Originally developed over 20 years ago to help diabetics manage their condition, the glycaemic index or GI ranks foods based on their effect on blood glucose levels.
Foods with a high GI (70 and above) are digested and metabolised rapidly, triggering large fluctuations of blood glucose levels and insulin demand, while low- or medium-GI foods (40-69) are digested and absorbed more slowly, giving a slower and sustained release of energy and contributing to longer-lasting feelings of satiety.
There are significant advantages to this ranking system - all foods can be labelled with a GI value and it does not restrict any basic food groups, allowing for a sensible diet. But experts note that foods cannot be selected in isolation.

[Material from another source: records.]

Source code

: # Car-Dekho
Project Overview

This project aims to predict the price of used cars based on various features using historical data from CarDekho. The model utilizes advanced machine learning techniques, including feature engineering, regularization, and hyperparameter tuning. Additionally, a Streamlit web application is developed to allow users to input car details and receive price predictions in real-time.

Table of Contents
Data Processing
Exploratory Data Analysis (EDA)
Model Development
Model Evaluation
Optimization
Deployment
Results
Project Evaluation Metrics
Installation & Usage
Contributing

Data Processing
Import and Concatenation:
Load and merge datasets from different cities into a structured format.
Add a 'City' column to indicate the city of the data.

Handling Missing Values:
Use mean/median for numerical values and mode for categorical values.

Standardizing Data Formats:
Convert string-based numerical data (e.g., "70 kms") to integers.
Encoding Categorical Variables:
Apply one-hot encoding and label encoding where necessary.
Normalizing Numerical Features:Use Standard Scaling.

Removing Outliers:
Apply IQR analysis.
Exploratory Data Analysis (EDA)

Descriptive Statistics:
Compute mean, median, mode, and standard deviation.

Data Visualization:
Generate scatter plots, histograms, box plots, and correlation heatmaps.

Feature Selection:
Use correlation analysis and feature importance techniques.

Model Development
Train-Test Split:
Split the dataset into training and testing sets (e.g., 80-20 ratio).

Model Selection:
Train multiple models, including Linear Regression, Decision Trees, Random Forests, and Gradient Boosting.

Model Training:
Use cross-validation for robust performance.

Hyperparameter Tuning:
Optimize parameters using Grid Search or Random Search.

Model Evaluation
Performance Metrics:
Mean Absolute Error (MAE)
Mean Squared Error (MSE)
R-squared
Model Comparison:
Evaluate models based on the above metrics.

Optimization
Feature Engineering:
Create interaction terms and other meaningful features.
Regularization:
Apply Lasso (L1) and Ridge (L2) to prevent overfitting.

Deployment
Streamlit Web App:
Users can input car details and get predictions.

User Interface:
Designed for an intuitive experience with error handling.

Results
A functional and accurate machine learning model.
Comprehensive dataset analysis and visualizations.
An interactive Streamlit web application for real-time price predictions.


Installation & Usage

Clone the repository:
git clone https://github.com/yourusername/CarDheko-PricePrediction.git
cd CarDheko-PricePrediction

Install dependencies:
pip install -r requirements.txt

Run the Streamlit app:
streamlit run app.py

"The glycaemic index should be used with other nutritional data because the classification of low GI does not always mean that a food is healthy in other ways," says Jennie Brand Miller from the University of Sydney, heavily involved in developing the concept.
However Leatherhead's survey shows that UK consumers are unlikely to be aware of this advice. When shown a pack of Tesco pitta bread with a 'medium' GI logo, consumers said the label did not have enough information to allow them to make an informed decision.
"Those consumers who had heard of GI, were generally aware that low GI foods were more beneficial to health than those with a high index, but they were also aware that it was not necessarily good to cut out all medium and GI foods as these had their place in moderation in a healthy diet."
"However, some 25 per cent of consumers in our survey believed that foods with a high or medium GI were healthier than those with a low GI. This shows that not all consumers fully understand the GI as they proclaim," said Leatherhead.
Consumers were also sceptical about GI, with some reporting it to be just another food industry marketing ploy.
"In order for the GI to be successful, it will be necessary to educate the consumer and remove feelings of skepticism in the marketplace," notes the report.
The findings will influence future food formulation. Sugar replacers and easily digestible starches, increasingly being used to lower calories and carbs, could also be used to reposition these products as low-GI foods.
The European market for specifically labelled GI products remains neglible, according to Leatherhead, and even in Australia and South Africa where the market is more developed these products account for less than 1 per cent of the total food and drink market.
But improving consumer information through advertising and in-store promotional material could help grow the weight control foods market, already worth around £5 billion (€7.1bn) in the UK.
More information on this report is available from Leatherhead. The firm contacted 1093 people in the UK via the internet. Of these, 371 had heard of GI who then went on to complete the survey in August this year.
The report also discusses ingredients with potential in low-GI formulations, including sweetening agents, speciality carbohydrates, resistant starches, soluble fibres, and inulin and oligofructose.